Deltona subdivision argues city should pay for road repairs
                             

Article Courtesy of The News-Journal

By Mark Harper

Published March 15, 2012 

DELTONA -- After agreeing last month to come up with $250,000 to pay for road repairs, residents of a westside subdivision now say the city should cover those costs.

City commissioners, meeting in a workshop Monday, heard an argument from an attorney representing the Saxon Ridge Homeowners Association that she acknowledged was a "game-changing discussion."

Who will pay for the repairs is at issue because of confusion over whether the roads were ever formally dedicated to the public. City officials have contended the roads were never made public.

Assistant City Manager Dave Denny reiterated that position Monday, saying he and City Commissioner Heidi Herzberg had met with homeowners association officials on Feb. 2.

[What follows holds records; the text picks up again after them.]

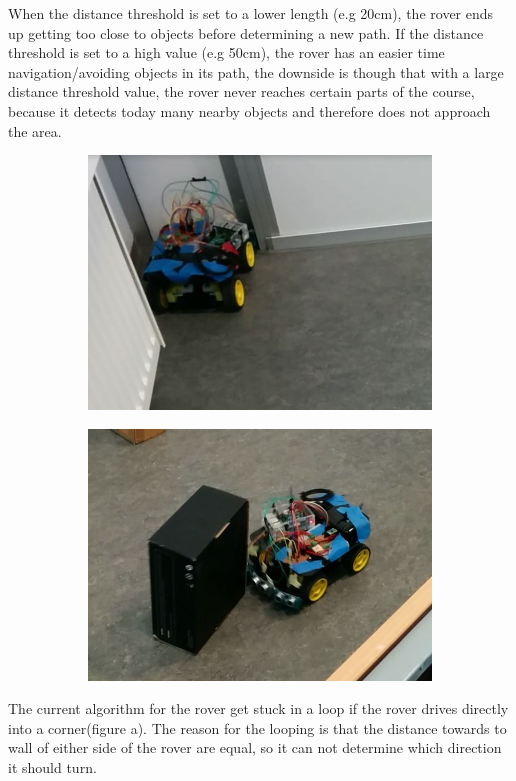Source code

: When the distance threshold is set to a lower length (e.g 20cm), the rover ends up getting too close to objects before determining a new path. If the distance threshold is set to a high value (e.g 50cm), the rover has an easier time navigation/avoiding objects in its path, the downside is though that with a large distance threshold value, the rover never reaches certain parts of the course, because it detects today many nearby objects and therefore does not approach the area.

\begin{figure}[H]
	\centering
	\begin{subfigure}[H]{0.4\textwidth}
		\includegraphics[width=\textwidth]{images/test-stuckincorner.jpg}
		\subcaption{}
	\end{subfigure}%
	\quad
	\begin{subfigure}[H]{0.4\textwidth}
		\includegraphics[width=\textwidth]{images/test-badmeasuringangle.jpg}
		\subcaption{}
	\end{subfigure}
\end{figure}

The current algorithm for the rover get stuck in a loop if the rover drives directly into a corner(figure a). The reason for the looping is that the distance towards to wall of either side of the rover are equal, so it can not determine which direction it should turn.\\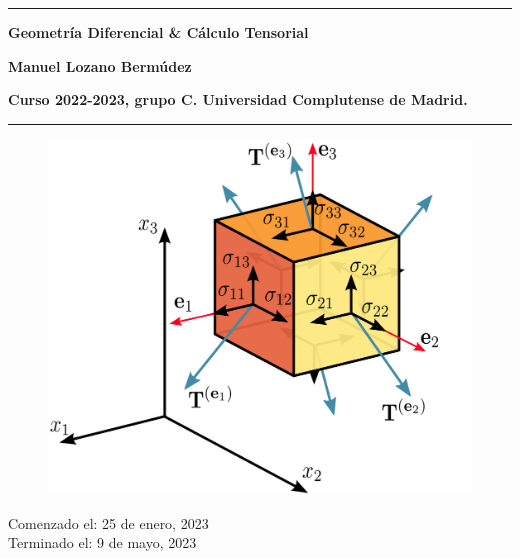 \begin{titlepage}
   \raggedright
       \vspace*{1cm}
       \noindent\rule{\textwidth}{0.5pt}
        \Huge
       \textbf{Geometría Diferencial \& Cálculo Tensorial}
       
        \Large
       \vspace{0.5cm}
       \textbf{Manuel Lozano Bermúdez}

       \large
       \vspace{0.5 cm}
       \textbf{Curso 2022-2023, grupo C. Universidad Complutense de Madrid.}
       \noindent\rule{\textwidth}{0.5pt}
        \vspace{1.5 cm}
       \begin{figure}[h]
           \centering
           \includegraphics[scale=.3]{FOTOS/portada_def.png}
           \label{fig:portada}
       \end{figure}

        \vspace*{\fill}
        
         \Large
         Comenzado el: 25 de enero, 2023\\
         Terminado el: 9 de mayo, 2023


\end{titlepage}
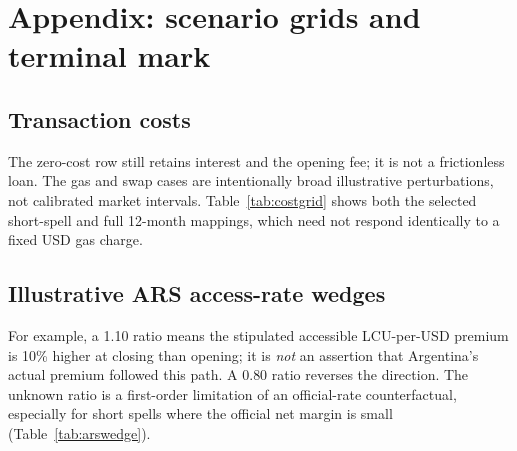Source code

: \documentclass[sn-vancouver,Numbered]{sn-jnl}
\begin{document}
\section*{Appendix: scenario grids and terminal mark}
\subsection*{Transaction costs}
\begin{table}[htbp]
\caption{Illustrative gas and conversion-cost combinations at the 20\% effective annual rate and 0.5\% upfront fee. Selected clean-spell rows use official daily FX; full draw rows impose 12 months at monthly FX. Swap is the percentage charged \emph{each way}. Median and positive are percentages; the full 4-by-3 grid for each sample and currency is in the generated CSV.}
\label{tab:costgrid}\centering\small

\end{table}
The zero-cost row still retains interest and the opening fee; it is not a frictionless loan. The gas and swap cases are intentionally broad illustrative perturbations, not calibrated market intervals. Table~\ref{tab:costgrid} shows both the selected short-spell and full 12-month mappings, which need not respond identically to a fixed USD gas charge.

\subsection*{Illustrative ARS access-rate wedges}
\begin{table}[htbp]
\caption{A hypothetical ratio $w_h/w_0$ of the exit to entry ARS accessible-rate wedge relative to the BCRA reference. 1.00 reproduces the official-mark scenario; other rows alter the exit conversion factor algebraically without observing any executable or parallel-market price. Net median and positive share are percentages.}
\label{tab:arswedge}\centering\small

\end{table}
For example, a 1.10 ratio means the stipulated accessible LCU-per-USD premium is 10\% higher at closing than opening; it is \emph{not} an assertion that Argentina's actual premium followed this path. A 0.80 ratio reverses the direction. The unknown ratio is a first-order limitation of an official-rate counterfactual, especially for short spells where the official net margin is small (Table~\ref{tab:arswedge}).
\end{document}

"I don't want to speak with them, but it was my understanding they would raise their monthly fees to come up with $40,000, the immediate need," Denny said. "They were interested in the city creating a special taxing district to get the remaining $210,000."

Once the roads were improved, the city would then accept them as public and take on their maintenance, Denny said.

All that changed last week, according to Asima Azam, an Orlando attorney representing the homeowners.

In researching the matter, she found that the roads had indeed been dedicated to the public -- not in the late 1990s when the subdivision was going through the city's approval process, but in 1955, some seven years before Deltona's existence.

Here's what happened, according to a letter written by Azam to Denny.

In 1997, Leeds Holdings, a Winter Park developer, purchased what would become Saxon Ridge, a subdivision with more than 200 lots near the Interstate 4-Saxon Boulevard interchange. At the time, the property had already been platted and approved as Orange City Estates Unit No. 3. That was done in 1955.

The plat was never developed, that is, until it was sold and renamed as Saxon Ridge. Many of the roads appear on a Saxon Ridge map exactly as they did on the Orange City Estates map, but the names have been changed.

For instance, the main gateway for Saxon Ridge, Haversham Road, was called Florida Avenue on the 1955 plat,

"It now our position that the plat was never vacated. The streets were public in 1955 and they remain public today."

City officials didn't react to Azam's argument, other than to suggest the city's staff will need to digest it.

Deltona officials have signaled they don't expect budget constraints to ease anytime soon. This year the city was limited to repaving only sections Elkcam Boulevard and no other city roads.